Look for the string "bundle" in the data below, and copy each line that holds it.

(Stored dataset items)
BEGIN

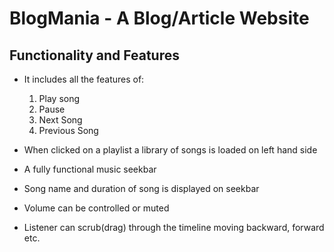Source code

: # BlogMania - A Blog/Article Website

## Functionality and Features

*  It includes all the features of:
     1. Play song
     2. Pause 
     3. Next Song
     4. Previous Song

* When clicked on a playlist a library of songs is loaded on left hand side

* A fully functional music  seekbar 

* Song name and duration of song is displayed on seekbar

* Volume can be controlled or muted

* Listener can scrub(drag) through the timeline moving backward, forward etc.




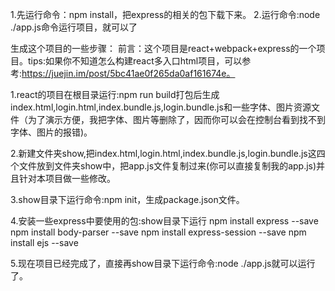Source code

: 1.先运行命令：npm install，把express的相关的包下载下来。
2.运行命令:node ./app.js命令运行项目，就可以了

生成这个项目的一些步骤：
前言：这个项目是react+webpack+express的一个项目。tips:如果你不知道怎么构建react多入口html项目，可以参考:https://juejin.im/post/5bc41ae0f265da0af161674e。

1.react的项目在根目录运行:npm run build打包后生成index.html,login.html,index.bundle.js,login.bundle.js和一些字体、图片资源文件（为了演示方便，我把字体、图片等删除了，因而你可以会在控制台看到找不到字体、图片的报错)。

2.新建文件夹show,把index.html,login.html,index.bundle.js,login.bundle.js这四个文件放到文件夹show中，把app.js文件复制过来(你可以直接复制我的app.js)并且针对本项目做一些修改。

3.show目录下运行命令:npm init，生成package.json文件。

4.安装一些express中要使用的包:show目录下运行
npm install express --save
npm install body-parser --save
npm install express-session --save
npm install ejs --save

5.现在项目已经完成了，直接再show目录下运行命令:node ./app.js就可以运行了。
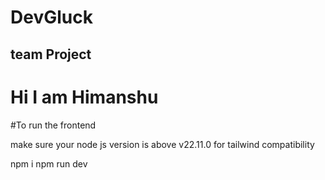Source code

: # DevGluck
## team Project

# Hi I am Himanshu

#To run the frontend 

make sure your node js version is above v22.11.0 for tailwind compatibility

npm i 
npm run dev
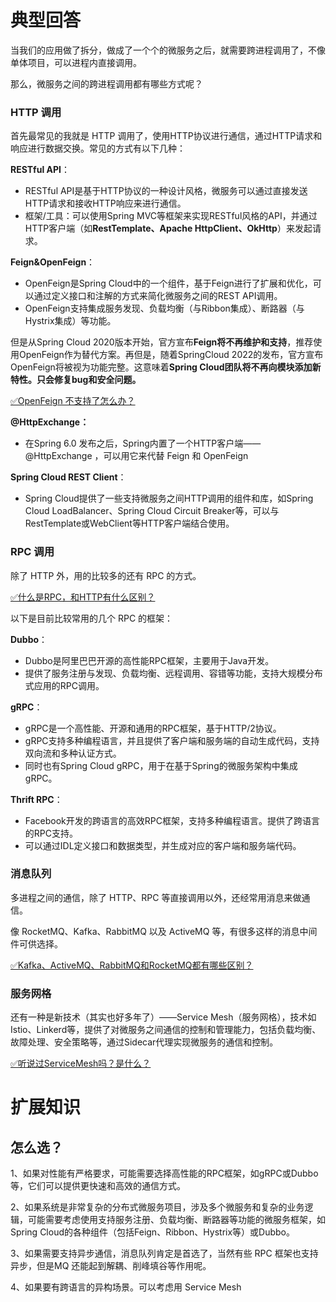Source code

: # 典型回答

当我们的应用做了拆分，做成了一个个的微服务之后，就需要跨进程调用了，不像单体项目，可以进程内直接调用。

那么，微服务之间的跨进程调用都有哪些方式呢？

### HTTP 调用

首先最常见的我就是 HTTP 调用了，使用HTTP协议进行通信，通过HTTP请求和响应进行数据交换。常见的方式有以下几种：

**RESTful API**：

- RESTful API是基于HTTP协议的一种设计风格，微服务可以通过直接发送HTTP请求和接收HTTP响应来进行通信。
- 框架/工具：可以使用Spring MVC等框架来实现RESTful风格的API，并通过HTTP客户端（如**RestTemplate、Apache HttpClient、OkHttp**）来发起请求。

**Feign&OpenFeign**：

- OpenFeign是Spring Cloud中的一个组件，基于Feign进行了扩展和优化，可以通过定义接口和注解的方式来简化微服务之间的REST API调用。
- OpenFeign支持集成服务发现、负载均衡（与Ribbon集成）、断路器（与Hystrix集成）等功能。

但是从Spring Cloud 2020版本开始，官方宣布**Feign将不再维护和支持**，推荐使用OpenFeign作为替代方案。再但是，随着SpringCloud 2022的发布，官方宣布OpenFeign将被视为功能完整。这意味着**Spring Cloud团队将不再向模块添加新特性。只会修复bug和安全问题。**

[✅OpenFeign 不支持了怎么办？](https://www.yuque.com/hollis666/fo22bm/itmcpq5517975ttq?view=doc_embed)

**@HttpExchange：**

- 在Spring 6.0 发布之后，Spring内置了一个HTTP客户端——@HttpExchange ，可以用它来代替 Feign 和 OpenFeign

**Spring Cloud REST Client**：

- Spring Cloud提供了一些支持微服务之间HTTP调用的组件和库，如Spring Cloud LoadBalancer、Spring Cloud Circuit Breaker等，可以与RestTemplate或WebClient等HTTP客户端结合使用。

### RPC 调用

除了 HTTP 外，用的比较多的还有 RPC 的方式。

[✅什么是RPC，和HTTP有什么区别？](https://www.yuque.com/hollis666/fo22bm/cr3y3t?view=doc_embed)

以下是目前比较常用的几个 RPC 的框架：

**Dubbo**：

- Dubbo是阿里巴巴开源的高性能RPC框架，主要用于Java开发。
- 提供了服务注册与发现、负载均衡、远程调用、容错等功能，支持大规模分布式应用的RPC调用。

**gRPC**：

- gRPC是一个高性能、开源和通用的RPC框架，基于HTTP/2协议。
- gRPC支持多种编程语言，并且提供了客户端和服务端的自动生成代码，支持双向流和多种认证方式。
- 同时也有Spring Cloud gRPC，用于在基于Spring的微服务架构中集成gRPC。

**Thrift RPC**：

- Facebook开发的跨语言的高效RPC框架，支持多种编程语言。提供了跨语言的RPC支持。
- 可以通过IDL定义接口和数据类型，并生成对应的客户端和服务端代码。

### 消息队列

多进程之间的通信，除了 HTTP、RPC 等直接调用以外，还经常用消息来做通信。

像 RocketMQ、Kafka、RabbitMQ 以及 ActiveMQ 等，有很多这样的消息中间件可供选择。

[✅Kafka、ActiveMQ、RabbitMQ和RocketMQ都有哪些区别？](https://www.yuque.com/hollis666/fo22bm/vst81qlgvl7yelgo?view=doc_embed)

### 服务网格

还有一种是新技术（其实也好多年了）——Service Mesh（服务网格），技术如Istio、Linkerd等，提供了对微服务之间通信的控制和管理能力，包括负载均衡、故障处理、安全策略等，通过Sidecar代理实现微服务的通信和控制。

[✅听说过ServiceMesh吗？是什么？](https://www.yuque.com/hollis666/fo22bm/wbqtun5lra4h08l2?view=doc_embed)

# 扩展知识

## 怎么选？

1、如果对性能有严格要求，可能需要选择高性能的RPC框架，如gRPC或Dubbo 等，它们可以提供更快速和高效的通信方式。

2、如果系统是非常复杂的分布式微服务项目，涉及多个微服务和复杂的业务逻辑，可能需要考虑使用支持服务注册、负载均衡、断路器等功能的微服务框架，如Spring Cloud的各种组件（包括Feign、Ribbon、Hystrix等）或Dubbo。

3、如果需要支持异步通信，消息队列肯定是首选了，当然有些 RPC 框架也支持异步，但是MQ 还能起到解耦、削峰填谷等作用呢。

4、如果要有跨语言的异构场景。可以考虑用 Service Mesh

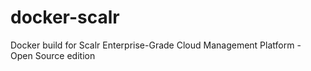 # docker-scalr
Docker build for Scalr Enterprise-Grade Cloud Management Platform - Open Source edition
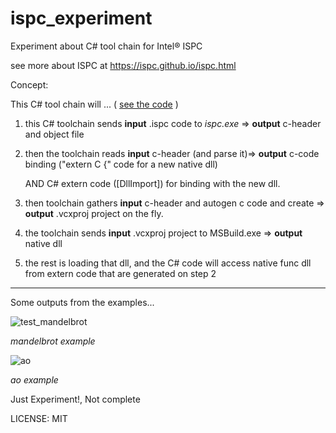 # ispc_experiment


Experiment about C# tool chain for Intel® ISPC

see more about ISPC at https://ispc.github.io/ispc.html

Concept:
 
This C# tool chain will ... ( [see the code](https://github.com/PaintLab/ispc_experiment/blob/master/BridgeBuilder/6_Ispc/IspcBuilder.cs) )
 
 
1. this C# toolchain sends **input** .ispc code to  _ispc.exe_ => **output** c-header and object file

2. then the toolchain reads **input** c-header (and parse it)=> **output** c-code binding ("extern C {" code for a new native dll)
   
     AND C# extern code ([DllImport]) for binding with the new dll.   

3. then toolchain gathers **input** c-header and autogen c code  and create => **output** .vcxproj project on the fly.

4. the toolchain sends **input** .vcxproj  project to MSBuild.exe => **output** native dll 

5. the rest is loading that dll, and the C# code will access native func dll from extern code that are generated on step 2


----

Some outputs from the examples...

![test_mandelbrot](https://user-images.githubusercontent.com/7447159/85295983-eb29cc80-b4ca-11ea-9919-0aae955d83fb.png)

_mandelbrot example_


![ao](https://user-images.githubusercontent.com/7447159/85295991-eebd5380-b4ca-11ea-9110-d7c95b6b2d83.png)

_ao example_

Just Experiment!, Not complete



LICENSE: MIT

END

**Answer to the problem:**
1.react的项目在根目录运行:npm run build打包后生成index.html,login.html,index.bundle.js,login.bundle.js和一些字体、图片资源文件（为了演示方便，我把字体、图片等删除了，因而你可以会在控制台看到找不到字体、图片的报错)。
2.新建文件夹show,把index.html,login.html,index.bundle.js,login.bundle.js这四个文件放到文件夹show中，把app.js文件复制过来(你可以直接复制我的app.js)并且针对本项目做一些修改。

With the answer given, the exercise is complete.